Sure, there are more than a few contrary examples. Some names are franchise fixtures who are satisfied and/or rewarded enough to remain where they are. And some organizations prize consistency more than others. But for every Joe Paterno there is a Bobby Petrino. For every Mike Krzyzewski a John Calipari. For every Derek Jeter, an Alex Rodriguez.
But when Tom Izzo decided to stay home, it was about more than turning down what he termed a once-in-a-lifetime chance. It was about more than refusing an NBA-sized paycheck. It was about the simple recognition of what he has achieved in his time in East Lansing, and what might still lie ahead.
Money is a hell of a motivator, but when we think of the true giants in sports, what drove them? There’s a belief that in the days before athletic careers came with multiple zeroes at the end, players played “for a love of the game” that no longer exists. I think that’s mostly nonsense. There’s no question that the best players and coaches years ago were tethered to their jobs by a devotion to their sport, but I don’t think that human nature has changed so much from then until now. I don’t think it’s as simple as saying that yesterday’s “love” has given way to today’s greed.
Because even today, there are still men like Izzo who value accomplishment over account balances.
Whenever a coach elects to move on to what is perceived as a bigger or better position, I always wonder if he’s truly thought through the move. At Cincinnati, for example, football coach Brian Kelly was well on his way to becoming a legend. To having streets and stadiums named in his honor. At Notre Dame, what excellence can he hope for? Even a return to championship form is unlikely to vault his name to the heights reserved for the likes of Knute Rockne and Ara Parseghian.
How many have lived to regret their decisions or been proven ill-prepared for their new duties? Rick Pitino left Kentucky– his Kentucky– for NBA riches, only to struggle. He was fortunate to be welcomed back to the NCAA. Nick Saban sought out the NFL, but realized all too quickly that coach-as-boss didn’t suit him nearly as well as coach-as-teacher.
I respect the drive to improve skills and take on challenges, and plenty of coaches are successful wherever they go. Look no further than say, Larry Brown. But there’s something to be said for building excellence and staying on to guide it along.

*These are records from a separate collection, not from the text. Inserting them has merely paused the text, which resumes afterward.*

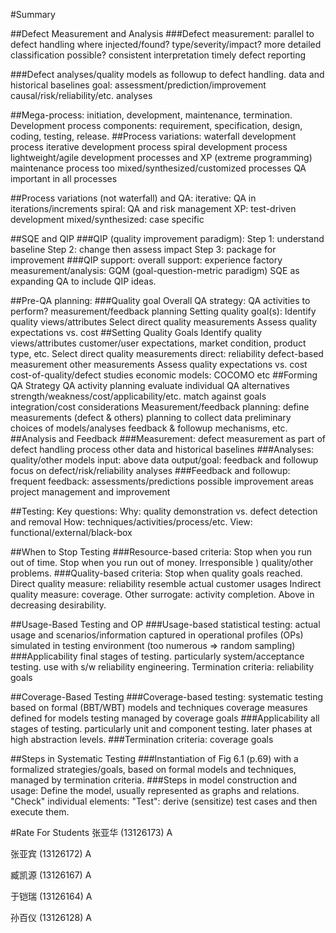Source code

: #Summary

##Defect Measurement and Analysis
###Defect measurement:
		parallel to defect handling
		where injected/found?
		type/severity/impact?
		more detailed classification possible?
		consistent interpretation
		timely defect reporting

###Defect analyses/quality models
		as followup to defect handling.
		data and historical baselines
		goal: assessment/prediction/improvement
		causal/risk/reliability/etc. analyses

##Mega-process:
	initiation, development, maintenance, termination.
	Development process components:
	requirement, specification, design, coding, testing, release.
##Process variations:
	waterfall development process
	iterative development process
	spiral development process
	lightweight/agile development processes and XP (extreme programming)
	maintenance process too
	mixed/synthesized/customized processes
	QA important in all processes

##Process variations (not waterfall) and QA:
	iterative: QA in iterations/increments
	spiral: QA and risk management
	XP: test-driven development
	mixed/synthesized: case specific

##SQE and QIP
###QIP (quality improvement paradigm):
	Step 1: understand baseline
	Step 2: change then assess impact
	Step 3: package for improvement
###QIP support:
	overall support: experience factory
	measurement/analysis: GQM (goal-question-metric paradigm)
	SQE as expanding QA to include QIP ideas.

##Pre-QA planning:
###Quality goal
	Overall QA strategy:
	QA activities to perform?
	measurement/feedback planning
	Setting quality goal(s):
	Identify quality views/attributes
	Select direct quality measurements
	Assess quality expectations vs. cost
##Setting Quality Goals
	Identify quality views/attributes
	customer/user expectations,
	market condition,
	product type, etc.
	Select direct quality measurements
	direct: reliability
	defect-based measurement
	other measurements
	Assess quality expectations vs. cost
	cost-of-quality/defect studies
	economic models: COCOMO etc
##Forming QA Strategy
	QA activity planning
	evaluate individual QA alternatives
	strength/weakness/cost/applicability/etc.
	match against goals
	integration/cost considerations
	Measurement/feedback planning:
	define measurements (defect & others)
	planning to collect data
	preliminary choices of models/analyses
	feedback & followup mechanisms, etc.
##Analysis and Feedback
###Measurement:
		defect measurement as part of defect handling process
		other data and historical baselines
###Analyses: quality/other models
		input: above data
		output/goal: feedback and followup
		focus on defect/risk/reliability analyses
###Feedback and followup:
		frequent feedback: assessments/predictions
		possible improvement areas
		project management and improvement
		
##Testing: Key questions:
Why: quality demonstration vs. defect detection and removal
How: techniques/activities/process/etc.
View: functional/external/black-box

##When to Stop Testing
###Resource-based criteria:
		Stop when you run out of time.
		Stop when you run out of money.
		Irresponsible ) quality/other problems.
###Quality-based criteria:
		Stop when quality goals reached.
		Direct quality measure: reliability
			resemble actual customer usages
	Indirect quality measure: coverage.
	Other surrogate: activity completion.
	Above in decreasing desirability.

##Usage-Based Testing and OP
###Usage-based statistical testing:
		actual usage and scenarios/information
		captured in operational profiles (OPs)
		simulated in testing environment
		(too numerous => random sampling)
###Applicability
		final stages of testing.
		particularly system/acceptance testing.
		use with s/w reliability engineering.
	Termination criteria: reliability goals

##Coverage-Based Testing
###Coverage-based testing:
		systematic testing based on formal (BBT/WBT) models and techniques
		coverage measures defined for models
		testing managed by coverage goals
###Applicability
		all stages of testing.
		particularly unit and component testing.
		later phases at high abstraction levels.
###Termination criteria: coverage goals

##Steps in Systematic Testing
###Instantiation of Fig 6.1 (p.69)
		with a formalized strategies/goals,
		based on formal models and techniques,
		managed by termination criteria.
###Steps in model construction and usage:
		Define the model, usually represented as graphs and relations.
		"Check" individual elements:
		"Test": derive (sensitize) test cases and then execute them.

#Rate For Students
张亚华 (13126173) A

张亚宾 (13126172) A

臧凯源 (13126167) A

于铠瑞 (13126164) A

孙百仪 (13126128) A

To think of Michigan State basketball is to think of Tom Izzo. He’s one of the game’s best coaches, particularly when tournament time rolls around. He’s won titles, he proven himself time and again, both as an on-court strategist and a developer of talent. He would have been justified in pointing to his resume and telling the world that he reached all his goals at his current level and was therefore ready for the next.
No one could have blamed him.
Instead, he recognized something essential. Something of which other coaches and athletes should take note. Success and achievement don’t have to be stepping stones or means to an end. Sometimes, it’s enough to be the local hero, because that is a much stronger and more potent legacy. Instead of always seeking to climb the ladder, be it one of finance or prestige, maybe more sports figures should stick around to solidify their presence.
Tom Izzo is well paid by the university. He has a good lifestyle. And while he would have gotten a hell of a lot more money had he left, he also would have been giving up something irreplaceable. Being a legend in the making.
Said Izzo: “I’m pleased to say I am here for life at Michigan State.”
For those of us who have gotten a chance to watch him work and now get to see what other brilliance he has in store, I can say that the pleasure is all ours.